As published in Scotsman Guide's Residential Edition, July 2008.
When clients come to you looking to fund a tree house they're building as their primary residence, where do you turn?
What if they need funding for a houseboat? Or, perhaps more common, what if they want to build a foundation for their manufactured home on a large undeveloped lot?
These and other specialized property types typically need a great deal more scrutiny than a standard, single-family residence.
While traditional lenders' tightened underwriting guidelines are forcing mortgage brokers to turn away clients who don't meet the new standards, many brokers are finding another source for clients with specialized properties -- hard- money lenders.
Most brokers don't realize the opportunities they're missing every time they have to turn away clients. Even more frustrating is the fact that a lot of these turned-down clients likely would have been B-grade clients just two or three years ago.
For brokers who turn to hard money and understand which borrowers and specialized property types would benefit from it, however, the scenario could be different.
As traditional underwriting becomes more difficult, hard money continues to grow in popularity for hard-to-place loans. For brokers faced with these types of deals, it helps to identify which loans are a good fit for hard- and private-money lenders and to know what factors to consider when working with these borrowers and property types.
Defining hard money
The hard-money industry is countercyclical to primary lending trends. In 2004 and '05, for example, hard-money lending wasn't a popular option for borrowers financed by traditional lenders -- often, for sums they couldn't afford and with collateral that didn't have equity. Now that the market at large is suffering from the effects of these practices, the hard-money industry has regained some bustle.

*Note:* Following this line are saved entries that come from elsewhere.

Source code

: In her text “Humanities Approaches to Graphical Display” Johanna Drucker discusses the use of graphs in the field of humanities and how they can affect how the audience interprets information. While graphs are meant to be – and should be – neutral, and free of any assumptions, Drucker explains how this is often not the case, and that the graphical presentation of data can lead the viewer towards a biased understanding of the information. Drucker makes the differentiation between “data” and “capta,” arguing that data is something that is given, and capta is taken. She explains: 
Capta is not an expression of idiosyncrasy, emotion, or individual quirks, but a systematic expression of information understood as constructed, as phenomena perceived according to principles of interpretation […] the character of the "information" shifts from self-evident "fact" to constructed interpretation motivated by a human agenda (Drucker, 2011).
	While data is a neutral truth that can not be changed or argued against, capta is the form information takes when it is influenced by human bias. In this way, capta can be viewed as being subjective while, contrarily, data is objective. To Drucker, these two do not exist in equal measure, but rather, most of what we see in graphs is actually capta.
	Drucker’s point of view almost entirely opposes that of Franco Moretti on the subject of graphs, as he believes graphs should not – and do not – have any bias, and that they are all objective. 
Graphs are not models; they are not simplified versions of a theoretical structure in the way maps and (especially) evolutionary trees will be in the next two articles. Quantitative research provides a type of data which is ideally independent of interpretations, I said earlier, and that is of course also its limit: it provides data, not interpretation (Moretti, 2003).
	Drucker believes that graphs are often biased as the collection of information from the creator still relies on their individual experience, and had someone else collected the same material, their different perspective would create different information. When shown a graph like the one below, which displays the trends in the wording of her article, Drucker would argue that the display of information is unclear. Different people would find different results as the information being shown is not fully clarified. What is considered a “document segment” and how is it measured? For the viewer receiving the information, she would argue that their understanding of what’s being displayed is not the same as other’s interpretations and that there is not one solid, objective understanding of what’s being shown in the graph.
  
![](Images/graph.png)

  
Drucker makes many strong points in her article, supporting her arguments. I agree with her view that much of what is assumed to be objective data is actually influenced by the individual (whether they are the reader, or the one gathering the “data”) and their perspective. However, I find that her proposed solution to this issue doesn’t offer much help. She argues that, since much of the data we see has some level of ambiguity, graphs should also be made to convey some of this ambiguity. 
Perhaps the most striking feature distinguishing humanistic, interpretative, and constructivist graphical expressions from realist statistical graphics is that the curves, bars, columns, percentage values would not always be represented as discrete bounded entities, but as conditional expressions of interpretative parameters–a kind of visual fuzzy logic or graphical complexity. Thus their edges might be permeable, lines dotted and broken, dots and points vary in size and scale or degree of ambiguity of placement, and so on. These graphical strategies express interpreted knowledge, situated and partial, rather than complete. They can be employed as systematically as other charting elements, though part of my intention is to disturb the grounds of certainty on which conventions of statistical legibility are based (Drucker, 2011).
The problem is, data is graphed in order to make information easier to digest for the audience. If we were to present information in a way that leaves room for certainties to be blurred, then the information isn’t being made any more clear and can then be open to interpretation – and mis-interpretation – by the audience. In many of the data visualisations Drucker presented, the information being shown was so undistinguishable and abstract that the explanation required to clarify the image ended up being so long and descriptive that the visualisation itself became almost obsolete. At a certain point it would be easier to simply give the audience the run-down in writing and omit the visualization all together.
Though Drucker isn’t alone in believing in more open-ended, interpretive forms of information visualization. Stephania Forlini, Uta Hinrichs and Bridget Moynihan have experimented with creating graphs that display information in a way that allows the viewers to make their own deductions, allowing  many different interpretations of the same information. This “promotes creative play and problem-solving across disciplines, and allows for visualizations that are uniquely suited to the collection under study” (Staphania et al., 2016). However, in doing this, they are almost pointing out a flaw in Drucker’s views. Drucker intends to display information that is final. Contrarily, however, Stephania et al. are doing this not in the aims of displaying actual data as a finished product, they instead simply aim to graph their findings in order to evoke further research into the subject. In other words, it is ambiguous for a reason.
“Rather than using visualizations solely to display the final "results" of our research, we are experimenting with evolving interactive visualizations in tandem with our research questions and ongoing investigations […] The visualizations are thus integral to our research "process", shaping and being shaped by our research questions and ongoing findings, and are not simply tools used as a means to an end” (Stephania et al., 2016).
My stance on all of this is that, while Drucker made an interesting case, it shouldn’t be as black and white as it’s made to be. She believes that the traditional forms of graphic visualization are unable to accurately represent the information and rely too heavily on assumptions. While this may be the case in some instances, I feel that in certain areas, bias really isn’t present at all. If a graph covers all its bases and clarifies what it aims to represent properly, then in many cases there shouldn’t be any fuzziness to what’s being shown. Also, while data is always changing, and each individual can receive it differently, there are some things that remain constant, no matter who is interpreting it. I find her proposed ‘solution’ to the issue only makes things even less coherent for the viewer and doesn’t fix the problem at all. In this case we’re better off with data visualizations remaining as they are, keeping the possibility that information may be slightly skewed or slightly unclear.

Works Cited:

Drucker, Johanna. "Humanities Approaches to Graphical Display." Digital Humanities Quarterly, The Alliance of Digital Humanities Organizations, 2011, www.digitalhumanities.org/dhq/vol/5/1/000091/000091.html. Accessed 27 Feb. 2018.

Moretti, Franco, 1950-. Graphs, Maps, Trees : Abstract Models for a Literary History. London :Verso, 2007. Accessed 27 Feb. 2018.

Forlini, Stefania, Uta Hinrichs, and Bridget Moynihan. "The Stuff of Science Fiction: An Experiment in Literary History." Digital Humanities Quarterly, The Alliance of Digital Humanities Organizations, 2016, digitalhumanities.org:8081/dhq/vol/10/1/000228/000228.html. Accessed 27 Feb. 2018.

The hard-money industry has an unfortunate and inaccurate cloud over its head. Although its borrowers likely were declined elsewhere -- most often, they don't fit into the standard industry mold -- these borrowers aren't necessarily poor. And just because hard-money lenders charge a point or 2 more than conventional lenders doesn't make them evil loan sharks. In fact, many hard-money lenders take pride in protecting their clients' equity, rather than leveraging their property to the hilt.